А о содержании документа Майский вскоре узнал от неназванного источника. «Читатель “Книги” должен сделать вывод, что СССР — это, в сущности, “волк в овечьей шкуре” и что бритпра поступило очень мудро, не допустив заключения пакта с таким опасным партнёром»[627]. Именно это и было нужно Форин офису. «Первоклассный пример нужной нам пропаганды», — написал один из служащих МИД. Карр собирался пойти дальше. Он хотел добиться как можно более широкой огласки и послал гранки «большинству пресс–атташе [в Лондоне], у которых были полномочия сделать перевод…» Конечно, до выпуска доклада никаких заявлений делать было нельзя. Карр отметил: «Нужно проследить за тем, чтобы окончательные версии также были разосланы, чтобы пресс–атташе успели внести правки»[628]. Сегодня то рвение Карра кажется неуместным, поскольку вскоре он покинул Министерство информации и стал одним из основных колумнистов «Таймс», где начал восхвалять Советский Союз.
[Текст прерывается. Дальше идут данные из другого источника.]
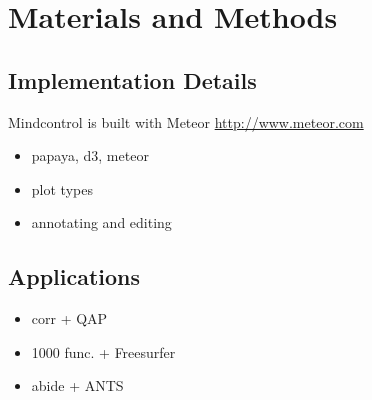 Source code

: \section{Materials and Methods}

\subsection{Implementation Details}

Mindcontrol is built with Meteor \href{http://www.meteor.com}{http://www.meteor.com}

\begin{itemize}
\item papaya, d3, meteor
\item plot types
\item annotating and editing
\end{itemize}

\subsection{Applications}

\begin{itemize}
\item corr + QAP
\item 1000 func. + Freesurfer
\item abide + ANTS
\end{itemize}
Отметим, что французы не ошиблись в предположении о том, что НКИД ответит на доклад собственной публикацией. 7 января, всего через два дня после встречи Майского со Стрэнгом, Потёмкин собрал совещание чиновников НКИД. Помимо самого Потёмкина на нем присутствовали Ф. Т. Гусев, которому, возможно, вскоре предстояло прийти на смену Майскому в Лондоне, А. Е. Богомолов, будущий посол при различных правительствах союзников в лондонском изгнании, и А. А. Соболев, генеральный секретарь НКИД, который позднее стал советником Гусева в Лондоне. Основной задачей публикации документов, — значилось в протоколе, — «является: а) разоблачение англофранцузской политики, стремившейся при переговорах с СССР втянуть Советский Союз в вооружённый конфликт с Германией и перенести на СССР всю тяжесть этой борьбы, не беря на себя конкретных обязательств и оставаясь в стороне. б) Продемонстрировать на документах, что в отношении Германии Советский Союз с самого начала и до конца переговоров был чужд каких–либо агрессивных намерений и оставил своей целью исключительно защиту мира и свою собственную оборону».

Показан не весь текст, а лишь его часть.